1. The Tribunal has referred to us the following two questions:
'1. Whether, on the facts and in the circumstances of the case, the Appellate Tribunal was right in directing the Appellate Assistant Commissioner to determine the discounted value of the assessee's. liability to pay gratuity based on actuarial valuation for the assessment years 1965-66 and 1966-67 and treat the same as a permissible deduction under Section 37(1) read with Section 40(a)(iv) of the Income-tax Act, 1961, even though the funds had not been approved by the Commissioner of Income-tax and the case was not covered by Section 36(1)(v) of the Act?

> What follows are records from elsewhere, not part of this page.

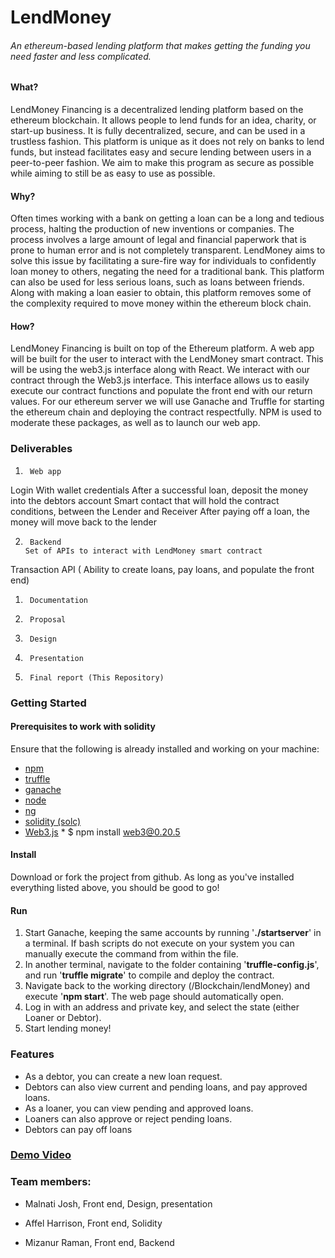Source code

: # LendMoney

###### An ethereum-based lending platform that makes getting the funding you need faster and less complicated.

#### What?
LendMoney Financing is a decentralized lending platform based on the ethereum blockchain. It allows people to lend funds for an idea, charity, or start-up business. It is fully decentralized, secure, and can be used in a trustless fashion. This platform is unique as it does not rely on banks to lend funds, but instead facilitates easy and secure lending between users in a peer-to-peer fashion. We aim to make this program as secure as possible while aiming to still be as easy to use as possible.

#### Why?
Often times working with a bank on getting a loan can be a long and tedious process, halting the production of new inventions or companies. The process involves a large amount of legal and financial paperwork that is prone to human error and is not completely transparent. LendMoney aims to solve this issue by facilitating a sure-fire way for individuals to confidently loan money to others, negating the need for a traditional bank. This platform can also be used for less serious loans, such as loans between friends. Along with making a loan easier to obtain, this platform removes some of the complexity required to move money within the ethereum block chain. 


#### How?
LendMoney Financing is built on top of the Ethereum platform. A web app will be built for the user to interact with the LendMoney smart contract. This will be using the web3.js interface along with React. We interact with our contract through the Web3.js interface. This interface allows us to easily execute our contract functions and populate the front end with our return values. For our ethereum server we will use Ganache and Truffle for starting the ethereum chain and deploying the contract respectfully. NPM is used to moderate these packages, as well as to launch our web app. 

### Deliverables

1.      Web app
Login With wallet credentials
After a successful loan, deposit the money into the debtors account 
Smart contact that will hold the contract conditions, between the Lender and Receiver
After paying off a loan, the money will move back to the lender 

2.      Backend 
       Set of APIs to interact with LendMoney smart contract

Transaction API ( Ability to create loans, pay loans, and populate the front end) 

1.      Documentation 
2.      Proposal
3.      Design
4.      Presentation
5.      Final report (This Repository) 


### Getting Started

#### Prerequisites to work with solidity
Ensure that the following is already installed and working on your machine:
* [npm](https://docs.npmjs.com/cli/install)
* [truffle](https://github.com/trufflesuite/truffle)
* [ganache](https://github.com/trufflesuite/ganache-cli)
* [node](https://nodejs.org/en/)
* [ng](https://cli.angular.io/)
* [solidity (solc)](https://solidity.readthedocs.io/en/v0.4.21/installing-solidity.html)
* [Web3.js](https://medium.com/coinmonks/build-a-dapp-using-ethereum-and-angular-6-a404fbf3c08d)
       * $ npm install web3@0.20.5

#### Install
Download or fork the project from github. As long as you've installed everything listed above, you should be good to go!

#### Run
1. Start Ganache, keeping the same accounts by running '**./startserver**' in a terminal. If bash scripts do not execute on your system you can manually execute the command from within the file. 
2. In another terminal, navigate to the folder containing '**truffle-config.js**', and run '**truffle migrate**' to compile and deploy the contract.
3. Navigate back to the working directory (/Blockchain/lendMoney) and execute '**npm start**'. The web page should automatically open. 
3. Log in with an address and private key, and select the state (either Loaner or Debtor).
4. Start lending money!

### Features
+ As a debtor, you can create a new loan request.
+ Debtors can also view current and pending loans, and pay approved loans.
+ As a loaner, you can view pending and approved loans.
+ Loaners can also approve or reject pending loans.
+ Debtors can pay off loans 

### [Demo Video](https://www.youtube.com/watch?v=iQ-zI31H0LA)

### Team members:
+ Malnati Josh, Front end, Design, presentation 
* Affel Harrison, Front end, Solidity 
- Mizanur Raman, Front end, Backend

2. Whether, on the facts and in the circumstances of the case, the assessee's claim for deduction of its contribution to the employees' gratuity funds amounting to Rs. 35,870, Rs. 33,454 and Rs. 37,290 for the assessment years 1967-68, 1968-69 and 1969-70, respectively, was admissible under Section 37(1) of the Income-tax Act, 1961, even though the fund had not been approved by the Commissioner of Income-tax as required under Section 36(1)(v) of the Act?'
2. In Madho Mahesh Sugar Mills Pvt. Ltd. v. Commissioner of Income-tax  92 ITR 503, this court held that where an assessee. maintains his accounts on the mercantile system, a liability already accrued, though to be discharged at a future date, would be a proper deduction while working out the profits and gains of his business, regard being had to the accepted principles of commercial practice and accountancy. The estimated liability of an assessee for payment of gratuity to its workers based on actuarial valuation is a permissible deduction. Such a liability is an ascertainable liability in praeseti though payable in; future.
3. This decision is directly applicable to the present case. In view of this decision, we answer the question referred to us in favour of the assessee and against the department The assessee will be entitled to costs which are assessed at Rs. 200.